Cnet and This Week in Tech reported on the story where a teacher was recorded yelling at a student. The recording later ended up on YouTube. Two thirteen year-old girls worked together. One provoked the teacher while the other secretly recorded the teacher’s response. The Canadian school suspended the two girls and the teacher took a stress leave of absence.
It seems the suspensions were imposed because of the provocation and the coordinated nature of the event. I wonder if the school had a policy concerning the use of video and audio devises. If they don’t, I’m sure they are drafting one now.

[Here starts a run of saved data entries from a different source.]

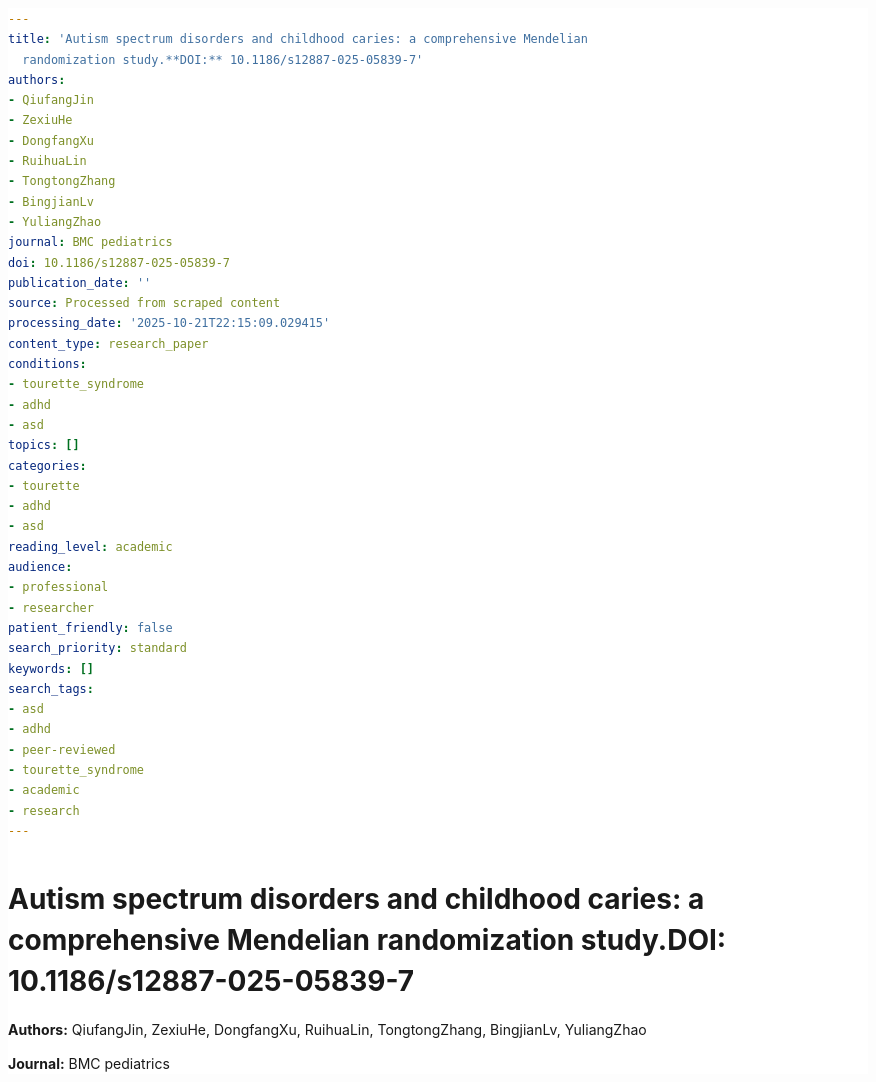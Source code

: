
 ```yaml
---
title: 'Autism spectrum disorders and childhood caries: a comprehensive Mendelian
  randomization study.**DOI:** 10.1186/s12887-025-05839-7'
authors:
- QiufangJin
- ZexiuHe
- DongfangXu
- RuihuaLin
- TongtongZhang
- BingjianLv
- YuliangZhao
journal: BMC pediatrics
doi: 10.1186/s12887-025-05839-7
publication_date: ''
source: Processed from scraped content
processing_date: '2025-10-21T22:15:09.029415'
content_type: research_paper
conditions:
- tourette_syndrome
- adhd
- asd
topics: []
categories:
- tourette
- adhd
- asd
reading_level: academic
audience:
- professional
- researcher
patient_friendly: false
search_priority: standard
keywords: []
search_tags:
- asd
- adhd
- peer-reviewed
- tourette_syndrome
- academic
- research
---
```


# Autism spectrum disorders and childhood caries: a comprehensive Mendelian randomization study.**DOI:** 10.1186/s12887-025-05839-7

**Authors:** QiufangJin, ZexiuHe, DongfangXu, RuihuaLin, TongtongZhang, BingjianLv, YuliangZhao

**Journal:** BMC pediatrics

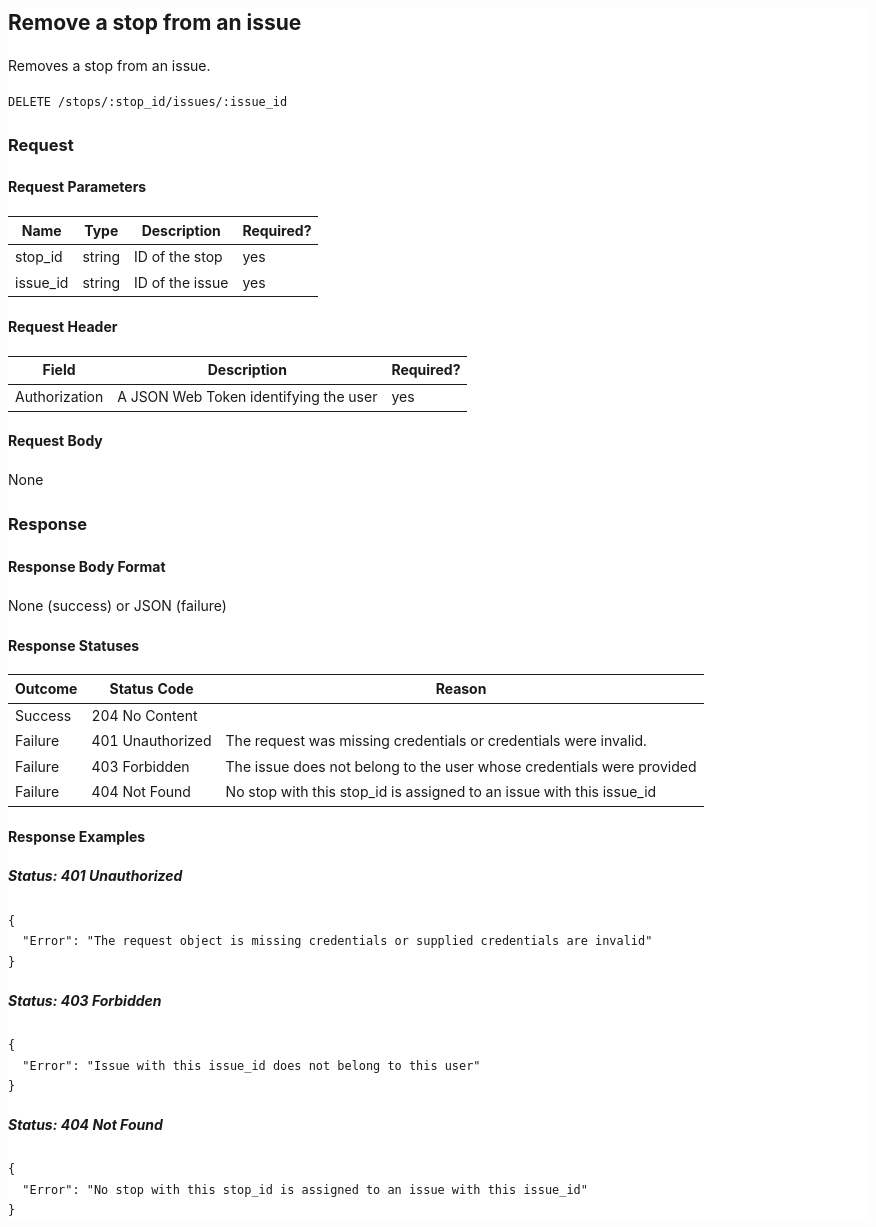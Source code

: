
 ```
```

## Remove a stop from an issue
Removes a stop from an issue. 
```
DELETE /stops/:stop_id/issues/:issue_id
```
### Request
#### Request Parameters
| **Name** | **Type** | **Description** | **Required?** |
| --- | --- | --- | --- |
| stop\_id | string | ID of the stop | yes |
| issue\_id | string | ID of the issue | yes |

#### Request Header
| **Field** | **Description** | **Required?** |
| --- | --- | --- |
| Authorization | A JSON Web Token identifying the user | yes |

#### Request Body
None
### Response
#### Response Body Format
None (success) or JSON (failure)
#### Response Statuses
| **Outcome** | **Status Code** | **Reason** |
| --- | --- | --- |
| Success | 204 No Content |   |
| Failure | 401 Unauthorized | The request was missing credentials or credentials were invalid. |
| Failure | 403 Forbidden | The issue does not belong to the user whose credentials were provided |
| Failure | 404 Not Found | No stop with this stop\_id is assigned to an issue with this issue\_id |

#### Response Examples
##### Status: 401 Unauthorized
```
{
  "Error": "The request object is missing credentials or supplied credentials are invalid"
}
```
##### Status: 403 Forbidden
```
{
  "Error": "Issue with this issue_id does not belong to this user"
}
```
##### Status: 404 Not Found
```
{
  "Error": "No stop with this stop_id is assigned to an issue with this issue_id"
}
```
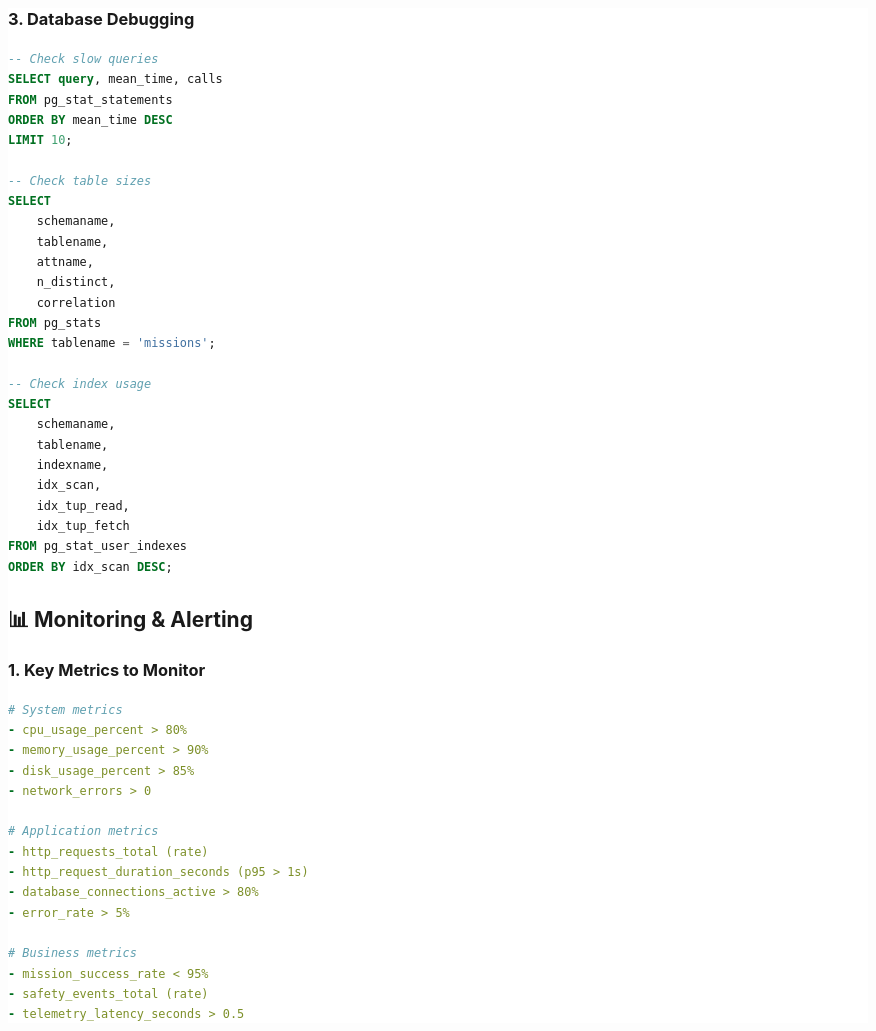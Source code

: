 ### 3. Database Debugging
```sql
-- Check slow queries
SELECT query, mean_time, calls 
FROM pg_stat_statements 
ORDER BY mean_time DESC 
LIMIT 10;

-- Check table sizes
SELECT 
    schemaname,
    tablename,
    attname,
    n_distinct,
    correlation
FROM pg_stats 
WHERE tablename = 'missions';

-- Check index usage
SELECT 
    schemaname,
    tablename,
    indexname,
    idx_scan,
    idx_tup_read,
    idx_tup_fetch
FROM pg_stat_user_indexes 
ORDER BY idx_scan DESC;
```

## 📊 Monitoring & Alerting

### 1. Key Metrics to Monitor
```yaml
# System metrics
- cpu_usage_percent > 80%
- memory_usage_percent > 90%
- disk_usage_percent > 85%
- network_errors > 0

# Application metrics
- http_requests_total (rate)
- http_request_duration_seconds (p95 > 1s)
- database_connections_active > 80%
- error_rate > 5%

# Business metrics
- mission_success_rate < 95%
- safety_events_total (rate)
- telemetry_latency_seconds > 0.5
```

The Cnet article quoted Abdu Mansouri, a spokesman for the region’s teachers’ union, saying: “The teacher will be the master of his class–a closed class and confidential.” I’m not sure a classroom should be completely closed and confidential, but this incident raises a question of whether technology was disrupting the educator’s ability to teach. It seems reasonable for teachers to restrict the use of video equipment in their classes when it is used to disrupt education. It is not hard to imagine a scenario where a particular student attempts to provoke a teacher on a regular basis in order to catch the reaction on tape. Students have attempted to gain attention from disruption for years. The difference is that before the ability to easily record the incident, the student’s audience was only their classmates at the given time, whereas if the event is recorded the student’s audience is unlimited and the incident can be played over and over. In short the incentive to disrupt class is greater because the attention generated is greater. But if there is a policy against recording, the possible punishment may offset the incentive.
A student should not be disciplined where the school did not have a video policy and, unlike here, the student doing the recording had no involvement in the incident. The more interesting issue is whether an uninvolved student doing the recording should be disciplined where the recording exposes truly reprehensible conduct, but the school had a policy prohibiting unauthorized video recording. Arguably, in that case, the student’s act of recording was good, although against school policy. Yet, maybe the accountability benefits are outweighed by the need for a consistently applied policy and an undisrupted educational environment.
Today, my search of Youtube for “Teacher Yelling” returned 83 results. I am sure that number will rise. Regardless of whether a school has a policy, the fact that secret recording is possible will likely change the way teachers and administrators act. What type of change and whether the change has a positive, negative, or mixed impact is open for debate. Even if a school has a policy that prohibits a student from unauthorized recording in school, there is no guarantee that a student is not violating the rule. Once the video is put on the Internet, there’s no getting it back simply because it was recorded in violation of school policy.